Titus Boye-ThompsonPolitics is beginning to take over the day to day concerns of the nation as the elections calendar draws closer to its high season. A new and interesting element of the fever pitch political activities that are going on around local communities is the high sense of awareness of the political realities of the times. There is also the heightened atmosphere of anticipation for the outcome of the elections on several levels. On the one hand, many are considering the relative merits and demerits of the opposition given the spread and depth of feelings within each camp, determined to effect a change of government but yet still are not able to garner enough current to light up a formidable push against the ruling All Peoples Congress Party which seem to be in a favoured position as front runner to tip the scale and beat the others at the post.


On another level, there are those who contend that violence may mark the turning point in these jollities once the festive season ends and the country moves even closer to the timeline set for electioneering and campaigns. The evidence of deep rooted local animosities and the perception that some groups have favoured better under this administration than others and also in some cases at the detriment to the progress of others raise the spectre of electoral violence and an uneasy instability that would leave some areas disenfranchised due to cancelled polls and suspended voting. Incidentally, one of the more agitated community that is already fermenting internal violence is Kono District in the Eastern part of the country. In the event, the new Inspector General of Police may have his work and tenure cut out for him if the policing strategy is not managed with tact and tenacity. In his favour, Dr Richard Moigbe is known to be a firm but fair man and a consummate professional who will use his wide experience of the local terrain and technical capacity to handle public order events in his home District.

Political observers have however pointed to the rush for political party symbols as an unnerving trend and a situation that many consider to be bad for our democracy. There is the first thoughts of the experience of the APC flag bearer selection process that saw a candidate emerge out of a field of 28 persons and the initial recriminations that ensued even from within the Party. There follows necessarily that the same levels of disappointment and euphoria will grip the Party again when certain candidates are chosen to carry the APC flag at all levels, be it councillor, Mayor or District Council Chair and MP. It is already looking likely that such disappointments would be more widely felt in the Western Area, a stronghold of the APC but a region where the APC has to be very careful not to disappoint itself by selecting the wrong candidates. Having said that, there are considerations that must supersede the ordinary challenges of sentimentality and pandering to the galleries.

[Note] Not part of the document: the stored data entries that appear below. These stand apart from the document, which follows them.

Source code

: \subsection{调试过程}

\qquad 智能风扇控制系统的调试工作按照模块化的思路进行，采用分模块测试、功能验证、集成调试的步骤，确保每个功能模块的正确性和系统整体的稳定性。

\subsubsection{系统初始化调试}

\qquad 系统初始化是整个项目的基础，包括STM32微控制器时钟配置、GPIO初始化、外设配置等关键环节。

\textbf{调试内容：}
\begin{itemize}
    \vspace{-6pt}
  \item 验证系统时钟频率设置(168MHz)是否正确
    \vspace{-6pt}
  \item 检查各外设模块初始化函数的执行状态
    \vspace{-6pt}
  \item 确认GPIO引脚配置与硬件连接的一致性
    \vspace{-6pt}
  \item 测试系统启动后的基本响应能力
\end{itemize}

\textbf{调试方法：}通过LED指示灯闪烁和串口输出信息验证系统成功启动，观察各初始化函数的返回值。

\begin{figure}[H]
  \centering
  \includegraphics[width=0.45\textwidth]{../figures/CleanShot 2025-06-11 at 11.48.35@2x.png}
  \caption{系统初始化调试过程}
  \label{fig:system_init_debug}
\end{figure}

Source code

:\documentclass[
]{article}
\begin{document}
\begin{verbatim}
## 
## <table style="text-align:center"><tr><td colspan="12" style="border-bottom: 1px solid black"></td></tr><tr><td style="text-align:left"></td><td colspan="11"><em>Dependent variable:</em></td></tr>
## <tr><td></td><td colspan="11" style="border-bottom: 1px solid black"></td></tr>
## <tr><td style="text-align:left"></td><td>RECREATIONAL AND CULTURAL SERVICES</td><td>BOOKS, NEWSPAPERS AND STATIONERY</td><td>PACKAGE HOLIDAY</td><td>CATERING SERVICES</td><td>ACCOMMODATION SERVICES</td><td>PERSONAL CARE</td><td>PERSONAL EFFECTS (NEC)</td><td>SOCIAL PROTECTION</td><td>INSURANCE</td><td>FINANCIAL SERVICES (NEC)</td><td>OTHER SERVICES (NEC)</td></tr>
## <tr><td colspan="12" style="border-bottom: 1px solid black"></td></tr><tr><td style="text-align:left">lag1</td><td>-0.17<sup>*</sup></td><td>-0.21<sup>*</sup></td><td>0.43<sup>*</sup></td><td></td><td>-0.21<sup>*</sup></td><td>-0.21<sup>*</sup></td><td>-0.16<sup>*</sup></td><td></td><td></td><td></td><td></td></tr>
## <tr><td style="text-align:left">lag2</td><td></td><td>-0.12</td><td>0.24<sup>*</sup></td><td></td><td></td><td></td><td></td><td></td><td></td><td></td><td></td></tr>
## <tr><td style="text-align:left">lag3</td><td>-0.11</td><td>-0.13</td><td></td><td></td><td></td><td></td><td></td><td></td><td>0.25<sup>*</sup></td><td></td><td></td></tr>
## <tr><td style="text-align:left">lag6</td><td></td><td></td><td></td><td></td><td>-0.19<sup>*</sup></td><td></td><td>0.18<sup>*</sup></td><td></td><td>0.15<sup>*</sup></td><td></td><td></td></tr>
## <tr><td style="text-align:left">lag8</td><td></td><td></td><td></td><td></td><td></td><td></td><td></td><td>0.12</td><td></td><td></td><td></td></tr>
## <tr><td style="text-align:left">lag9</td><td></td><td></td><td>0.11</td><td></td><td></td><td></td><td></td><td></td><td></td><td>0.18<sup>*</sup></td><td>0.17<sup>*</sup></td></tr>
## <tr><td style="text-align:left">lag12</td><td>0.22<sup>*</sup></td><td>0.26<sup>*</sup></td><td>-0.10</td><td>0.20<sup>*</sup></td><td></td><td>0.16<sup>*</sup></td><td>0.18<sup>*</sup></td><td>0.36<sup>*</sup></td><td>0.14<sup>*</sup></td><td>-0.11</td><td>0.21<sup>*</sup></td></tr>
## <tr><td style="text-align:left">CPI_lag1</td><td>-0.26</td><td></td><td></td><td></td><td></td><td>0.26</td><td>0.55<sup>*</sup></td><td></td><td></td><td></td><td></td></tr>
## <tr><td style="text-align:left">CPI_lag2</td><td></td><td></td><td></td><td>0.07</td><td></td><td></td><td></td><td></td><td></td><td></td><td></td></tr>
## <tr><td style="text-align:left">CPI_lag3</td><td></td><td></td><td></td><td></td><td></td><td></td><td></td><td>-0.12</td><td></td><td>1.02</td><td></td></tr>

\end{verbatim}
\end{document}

While many of the new opposition parties are excused from such troubles, the established parties of the APC and the SLPP are bound to have these difficulties of selecting the best candidates especially in their heartlands where a win is a statistical certainty. In such cases, the Party would face internal struggles and the outbreak of violence within its own ranks. In the tradition of the “Paopa” brigade, these violent clashes would be more gruesome and may act as practicing ground for a wider violence as the elections campaigns move on to the street parades and rallies. The APC on the other hand may have to deploy a more ordered process by engaging aspirants to consolidate its votes and manage the symbol award process less disturbing by preparing losers well in advance.

The bad thing for democracy may result in the selection process having no proper foundational rule for selecting those who would be able to demonstrate vibrancy in challenging government and holding government into account. The polarization of the new political parties against the APC as a single opponent would only increase the chances of the APC’s supporters to consolidate local support and build firmer structures within their strongholds. The tendency for the new parties to split the votes of the disaffected and the disparaged would therefrom result in a strengthened APC in Parliament and some Local Councils. The challenge therefore is for the character of persons selected as representatives to be evenly matched in terms of skillsets and educational attainment so as to ensure that we get a balanced Parliament with an enhanced gender parity ratio.

All in all, it is very likely that the stronger, more established parties would hold their own in their traditional strongholds while large cities and urban areas become the epicentres for the real politics. The swing voters will swing till elections day and some will even fall off the radar due to disappointment and disaffection at the process. Those who are left to take on the final battle must be well groomed and capacitated to provide a better level of service to their communities. In the area of political violence, it is clear that a firm but fair policing strategy would go a far way in managing the security concerns that many have, provided that the Police can be assisted to rise up and face the challenges of capacity and resources.